Tom- One of Huck’s good friends, Tom has a serious mischievous streak and tends to influence Huck in a negative direction. Tom creates lots of rules for Huck to follow based on the books he has read, and often calls him dull for questioning them. One could argue that he is a bit selfish, for he does not tell Jim that he is a free man in the eyes of the law, just so he can create an adventure. Tom appears to act impulsively, though he can be extremely witty when he wants to be. In some aspects, he could be seen as the total opposite of Huck, since he displays shallow thinking and acceptance of rules without questioning them.
The Duke and The Dauphin- These two con artists first encounter Jim and Huck while running away from the consequences of their latest individual schemes. Though the men have never met each other before this, they quickly team up and carry out different ploys out of greed. These two men display the intelligence and dishonesty necessary to steal the inheritance from a dead man’s daughters. These two lowlifes are last seen after the Dauphin has sold Jim off to make a quick buck, which throws Huck into another dangerous situation. Overall, these two men are nothing but crooks, which try to take advantage of the young and dimwitted people that they encounter.
When examining the novel The Adventures of Huckleberry Finn, by Mark Twain, the most apparent structure used is possibly the distinctions in dialect. The characters’ speech is created so as to reflect their education and culture, while still influencing the events of the book. When Huck encounters an educated lawyer, the differences in their speaking styles are incredible. If one were to analyze Huck’s speaking patterns, they would find the grammar and dialect of an uneducated boy. “There warn’t nothing to do now but look out sharp for the town”, is just one sentence that reflects Huck’s lack of education. In comparison, the lawyer’s sentence, “Set down, my boy; I would not strain myself if I were you”, seems incredibly sophisticated and proper. Also, the structure of the plot seems to be chronological, except for the instances in which the characters reflect on events from the past. One example of this is Jim’s stories about his family, which displays his loving nature and constant thoughts about them. Huck also does this, often comparing mischievous acts to ones previously committed by Tom Sawyer and himself. This informs the reader of Huck’s most inner thoughts, that he does still think of his friends at home throughout the course of the book. Through the use of various dialects and mentions of past events, the reader is able to gain more information about the characters involved.
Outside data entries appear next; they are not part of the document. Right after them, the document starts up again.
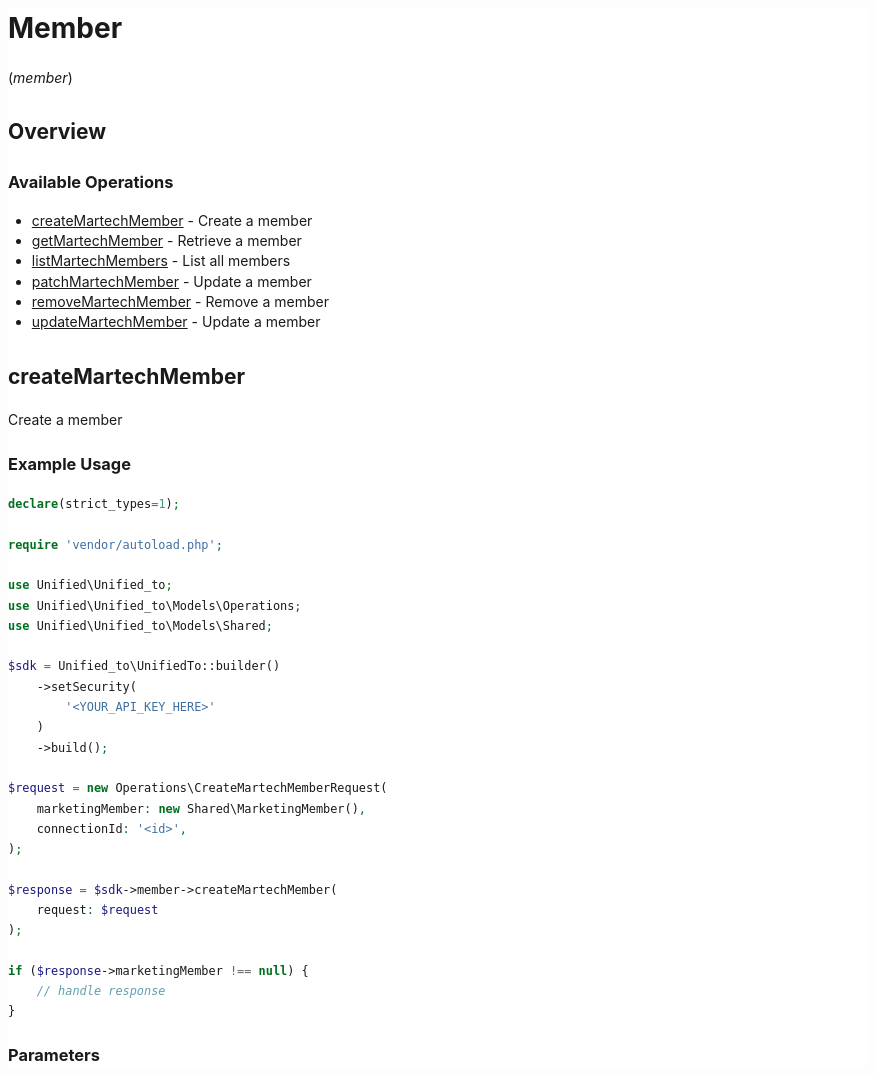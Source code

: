 # Member
(*member*)

## Overview

### Available Operations

* [createMartechMember](#createmartechmember) - Create a member
* [getMartechMember](#getmartechmember) - Retrieve a member
* [listMartechMembers](#listmartechmembers) - List all members
* [patchMartechMember](#patchmartechmember) - Update a member
* [removeMartechMember](#removemartechmember) - Remove a member
* [updateMartechMember](#updatemartechmember) - Update a member

## createMartechMember

Create a member

### Example Usage

```php
declare(strict_types=1);

require 'vendor/autoload.php';

use Unified\Unified_to;
use Unified\Unified_to\Models\Operations;
use Unified\Unified_to\Models\Shared;

$sdk = Unified_to\UnifiedTo::builder()
    ->setSecurity(
        '<YOUR_API_KEY_HERE>'
    )
    ->build();

$request = new Operations\CreateMartechMemberRequest(
    marketingMember: new Shared\MarketingMember(),
    connectionId: '<id>',
);

$response = $sdk->member->createMartechMember(
    request: $request
);

if ($response->marketingMember !== null) {
    // handle response
}
```

### Parameters
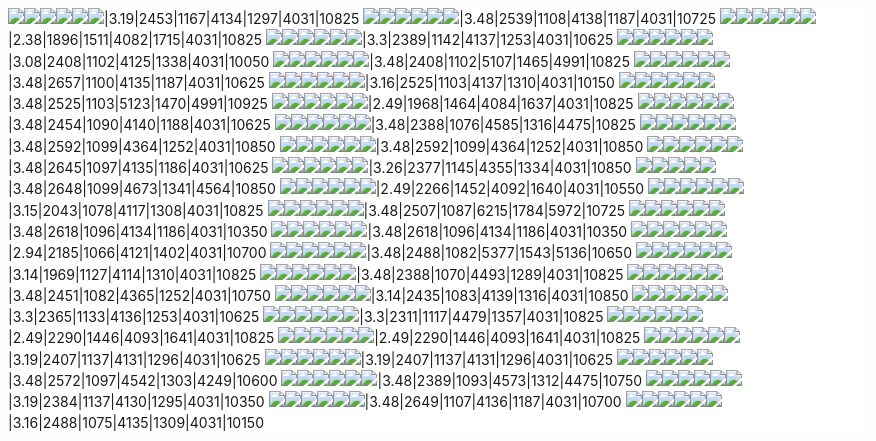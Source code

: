 ![](/item/6694.png)![](/item/6672.png)![](/item/3087.png)![](/item/1001.png)![](/item/1055.png)![](/item/1037.png)|3.19|2453|1167|4134|1297|4031|10825
![](/item/6694.png)![](/item/6672.png)![](/item/3508.png)![](/item/1001.png)![](/item/1055.png)![](/item/1037.png)|3.48|2539|1108|4138|1187|4031|10725
![](/item/3124.png)![](/item/3094.png)![](/item/6672.png)![](/item/1001.png)![](/item/1055.png)![](/item/1037.png)|2.38|1896|1511|4082|1715|4031|10825
![](/item/3036.png)![](/item/3094.png)![](/item/6672.png)![](/item/1001.png)![](/item/1055.png)![](/item/1037.png)|3.3|2389|1142|4137|1253|4031|10625
![](/item/3006.png)![](/item/3004.png)![](/item/6672.png)![](/item/1055.png)![](/item/1038.png)![](/item/1038.png)|3.08|2408|1102|4125|1338|4031|10050
![](/item/6333.png)![](/item/6672.png)![](/item/3004.png)![](/item/1001.png)![](/item/1055.png)![](/item/1037.png)|3.48|2408|1102|5107|1465|4991|10825
![](/item/6693.png)![](/item/6672.png)![](/item/6696.png)![](/item/1001.png)![](/item/1055.png)![](/item/1037.png)|3.48|2657|1100|4135|1187|4031|10625
![](/item/3006.png)![](/item/3036.png)![](/item/6672.png)![](/item/1055.png)![](/item/1038.png)![](/item/1038.png)|3.16|2525|1103|4137|1310|4031|10150
![](/item/6333.png)![](/item/6672.png)![](/item/3036.png)![](/item/1001.png)![](/item/1055.png)![](/item/1037.png)|3.48|2525|1103|5123|1470|4991|10925
![](/item/3124.png)![](/item/3139.png)![](/item/6672.png)![](/item/1001.png)![](/item/1055.png)![](/item/1037.png)|2.49|1968|1464|4084|1637|4031|10825
![](/item/3139.png)![](/item/3033.png)![](/item/6672.png)![](/item/1001.png)![](/item/1055.png)![](/item/1037.png)|3.48|2454|1090|4140|1188|4031|10625
![](/item/3031.png)![](/item/6672.png)![](/item/6609.png)![](/item/1001.png)![](/item/1055.png)![](/item/1037.png)|3.48|2388|1076|4585|1316|4475|10825
![](/item/3156.png)![](/item/6693.png)![](/item/6672.png)![](/item/1001.png)![](/item/1055.png)![](/item/1038.png)|3.48|2592|1099|4364|1252|4031|10850
![](/item/3156.png)![](/item/6696.png)![](/item/6672.png)![](/item/1001.png)![](/item/1055.png)![](/item/1038.png)|3.48|2592|1099|4364|1252|4031|10850
![](/item/6695.png)![](/item/6672.png)![](/item/6675.png)![](/item/1001.png)![](/item/1055.png)![](/item/1037.png)|3.48|2645|1097|4135|1186|4031|10625
![](/item/3156.png)![](/item/3087.png)![](/item/6672.png)![](/item/1001.png)![](/item/1055.png)![](/item/1038.png)|3.26|2377|1145|4355|1334|4031|10850
![](/item/3142.png)![](/item/6035.png)![](/item/6672.png)![](/item/1055.png)![](/item/1038.png)|3.48|2648|1099|4673|1341|4564|10850
![](/item/3179.png)![](/item/6672.png)![](/item/3124.png)![](/item/1001.png)![](/item/1055.png)![](/item/1038.png)|2.49|2266|1452|4092|1640|4031|10550
![](/item/3139.png)![](/item/3091.png)![](/item/6672.png)![](/item/1001.png)![](/item/1055.png)![](/item/1037.png)|3.15|2043|1078|4117|1308|4031|10825
![](/item/6673.png)![](/item/6672.png)![](/item/6692.png)![](/item/1001.png)![](/item/1055.png)![](/item/1037.png)|3.48|2507|1087|6215|1784|5972|10725
![](/item/3179.png)![](/item/6672.png)![](/item/6693.png)![](/item/1001.png)![](/item/1055.png)![](/item/1038.png)|3.48|2618|1096|4134|1186|4031|10350
![](/item/3179.png)![](/item/6672.png)![](/item/6696.png)![](/item/1001.png)![](/item/1055.png)![](/item/1038.png)|3.48|2618|1096|4134|1186|4031|10350
![](/item/3115.png)![](/item/6672.png)![](/item/3031.png)![](/item/1001.png)![](/item/1055.png)![](/item/1036.png)|2.94|2185|1066|4121|1402|4031|10700
![](/item/6673.png)![](/item/6672.png)![](/item/6695.png)![](/item/1001.png)![](/item/1055.png)![](/item/1038.png)|3.48|2488|1082|5377|1543|5136|10650
![](/item/3094.png)![](/item/3091.png)![](/item/6672.png)![](/item/1001.png)![](/item/1055.png)![](/item/1037.png)|3.14|1969|1127|4114|1310|4031|10825
![](/item/3139.png)![](/item/3072.png)![](/item/6672.png)![](/item/1001.png)![](/item/1055.png)![](/item/1037.png)|3.48|2388|1070|4493|1289|4031|10825
![](/item/3156.png)![](/item/3508.png)![](/item/6672.png)![](/item/1001.png)![](/item/1055.png)![](/item/1038.png)|3.48|2451|1082|4365|1252|4031|10750
![](/item/3046.png)![](/item/6672.png)![](/item/3036.png)![](/item/1001.png)![](/item/1055.png)![](/item/1038.png)|3.14|2435|1083|4139|1316|4031|10850
![](/item/3033.png)![](/item/3094.png)![](/item/6672.png)![](/item/1001.png)![](/item/1055.png)![](/item/1037.png)|3.3|2365|1133|4136|1253|4031|10625
![](/item/3094.png)![](/item/3072.png)![](/item/6672.png)![](/item/1001.png)![](/item/1055.png)![](/item/1037.png)|3.3|2311|1117|4479|1357|4031|10825
![](/item/3124.png)![](/item/6672.png)![](/item/6693.png)![](/item/1001.png)![](/item/1055.png)![](/item/1037.png)|2.49|2290|1446|4093|1641|4031|10825
![](/item/3124.png)![](/item/6672.png)![](/item/6696.png)![](/item/1001.png)![](/item/1055.png)![](/item/1037.png)|2.49|2290|1446|4093|1641|4031|10825
![](/item/6693.png)![](/item/3087.png)![](/item/6672.png)![](/item/1001.png)![](/item/1055.png)![](/item/1037.png)|3.19|2407|1137|4131|1296|4031|10625
![](/item/6696.png)![](/item/3087.png)![](/item/6672.png)![](/item/1001.png)![](/item/1055.png)![](/item/1037.png)|3.19|2407|1137|4131|1296|4031|10625
![](/item/3074.png)![](/item/6692.png)![](/item/6672.png)![](/item/1001.png)![](/item/1055.png)![](/item/1036.png)|3.48|2572|1097|4542|1303|4249|10600
![](/item/3004.png)![](/item/6609.png)![](/item/6672.png)![](/item/1001.png)![](/item/1055.png)![](/item/1038.png)|3.48|2389|1093|4573|1312|4475|10750
![](/item/3179.png)![](/item/6672.png)![](/item/3087.png)![](/item/1001.png)![](/item/1055.png)![](/item/1038.png)|3.19|2384|1137|4130|1295|4031|10350
![](/item/6694.png)![](/item/6672.png)![](/item/6675.png)![](/item/1001.png)![](/item/1055.png)![](/item/1036.png)|3.48|2649|1107|4136|1187|4031|10700
![](/item/3006.png)![](/item/6672.png)![](/item/6676.png)![](/item/1055.png)![](/item/1038.png)![](/item/1038.png)|3.16|2488|1075|4135|1309|4031|10150
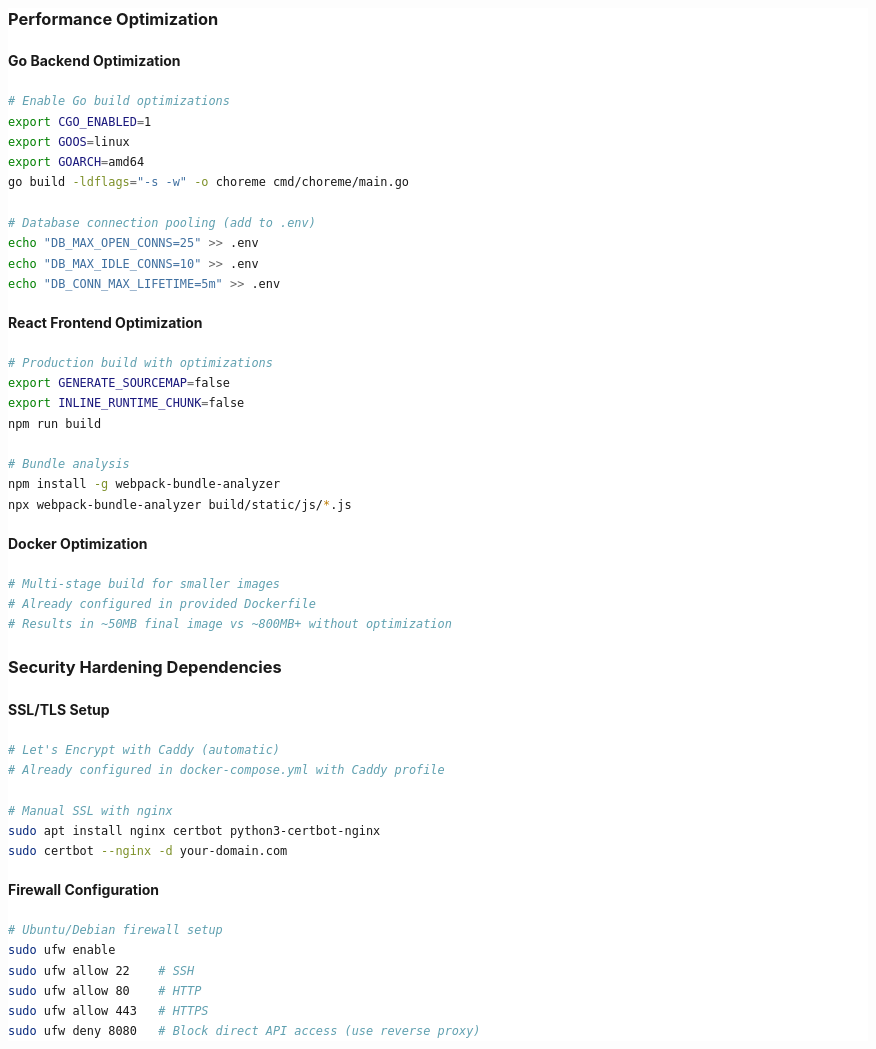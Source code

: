 ### **Performance Optimization**

#### **Go Backend Optimization**
```bash
# Enable Go build optimizations
export CGO_ENABLED=1
export GOOS=linux  
export GOARCH=amd64
go build -ldflags="-s -w" -o choreme cmd/choreme/main.go

# Database connection pooling (add to .env)
echo "DB_MAX_OPEN_CONNS=25" >> .env
echo "DB_MAX_IDLE_CONNS=10" >> .env
echo "DB_CONN_MAX_LIFETIME=5m" >> .env
```

#### **React Frontend Optimization**
```bash
# Production build with optimizations
export GENERATE_SOURCEMAP=false
export INLINE_RUNTIME_CHUNK=false  
npm run build

# Bundle analysis
npm install -g webpack-bundle-analyzer
npx webpack-bundle-analyzer build/static/js/*.js
```

#### **Docker Optimization**
```dockerfile
# Multi-stage build for smaller images
# Already configured in provided Dockerfile
# Results in ~50MB final image vs ~800MB+ without optimization
```

### **Security Hardening Dependencies**

#### **SSL/TLS Setup** 
```bash
# Let's Encrypt with Caddy (automatic)
# Already configured in docker-compose.yml with Caddy profile

# Manual SSL with nginx
sudo apt install nginx certbot python3-certbot-nginx
sudo certbot --nginx -d your-domain.com
```

#### **Firewall Configuration**
```bash  
# Ubuntu/Debian firewall setup
sudo ufw enable
sudo ufw allow 22    # SSH
sudo ufw allow 80    # HTTP
sudo ufw allow 443   # HTTPS
sudo ufw deny 8080   # Block direct API access (use reverse proxy)
```
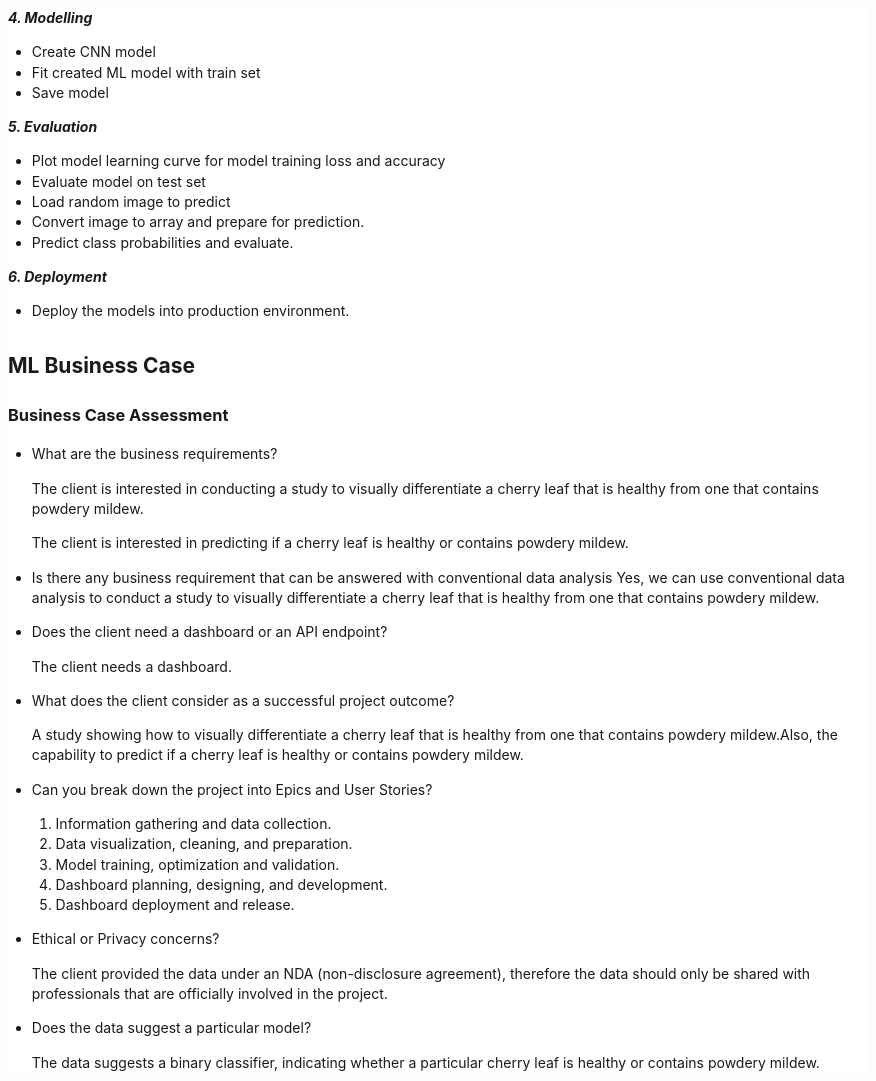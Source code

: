 ***4. Modelling***

- Create CNN model
- Fit created ML model with train set
- Save model

***5. Evaluation***

- Plot model learning curve for model training loss and accuracy
- Evaluate model on test set
- Load random image to predict
- Convert image to array and prepare for prediction.
- Predict class probabilities and evaluate.

***6. Deployment***

- Deploy the models into production environment.

## ML Business Case

### Business Case Assessment

- What are the business requirements?

    The client is interested in conducting a study to visually differentiate a cherry leaf that is healthy from one that contains powdery mildew.

    The client is interested in predicting if a cherry leaf is healthy or contains powdery mildew.

- Is there any business requirement that can be answered with conventional data analysis
    Yes, we can use conventional data analysis to conduct a study to visually differentiate a cherry leaf that is healthy from one that contains powdery mildew.

- Does the client need a dashboard or an API endpoint?

    The client needs a dashboard.

- What does the client consider as a successful project outcome?

    A study showing how to visually differentiate a cherry leaf that is healthy from one that contains powdery mildew.Also, the capability to predict if a cherry leaf is healthy or contains powdery mildew.
- Can you break down the project into Epics and User Stories?

    1. Information gathering and data collection.
    2. Data visualization, cleaning, and preparation.
    3. Model training, optimization and validation.
    4. Dashboard planning, designing, and development.
    5. Dashboard deployment and release.

- Ethical or Privacy concerns?

    The client provided the data under an NDA (non-disclosure agreement), therefore the data should only be shared with professionals that are officially involved in the project.

- Does the data suggest a particular model?

    The data suggests a binary classifier, indicating whether a particular cherry leaf is healthy or contains powdery mildew.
After reading The Adventures of Huckleberry Finn, one can truly admire Mark Twain’s amazing skills as a novelist. He fully immerses himself into Huck’s character, and though the narration perfectly captures Huck’s poor writing capabilities, Twain also conveys his pure intelligence to the audience. Huck is able to identify the hypocrisies present in society, and has the intellectual capabilities to question racial discrimination, among other issues. Twain also makes the story captivating and suspenseful by adding twists to the plot, such as Tom’s knowledge of Jim’s freedom. Moreover, Twain understands the influence different characters have on each other’s decisions, such as Huck’s altered behavior around his friend Tom. Twain comprehends that a person does not always exhibit the same personality traits and decisions in different situations, and alters the characters’ reactions as a result. Though Huck appears to have developed as a person during his adventure, Twain alters Huck’s thoughtful persona once he encounters Tom. Instead of being a thoughtful, independent person, he once again acts as the childish follower in Tom’s plans to free Jim. Twain’s novel is well written and provocative, and should be read by all high school students.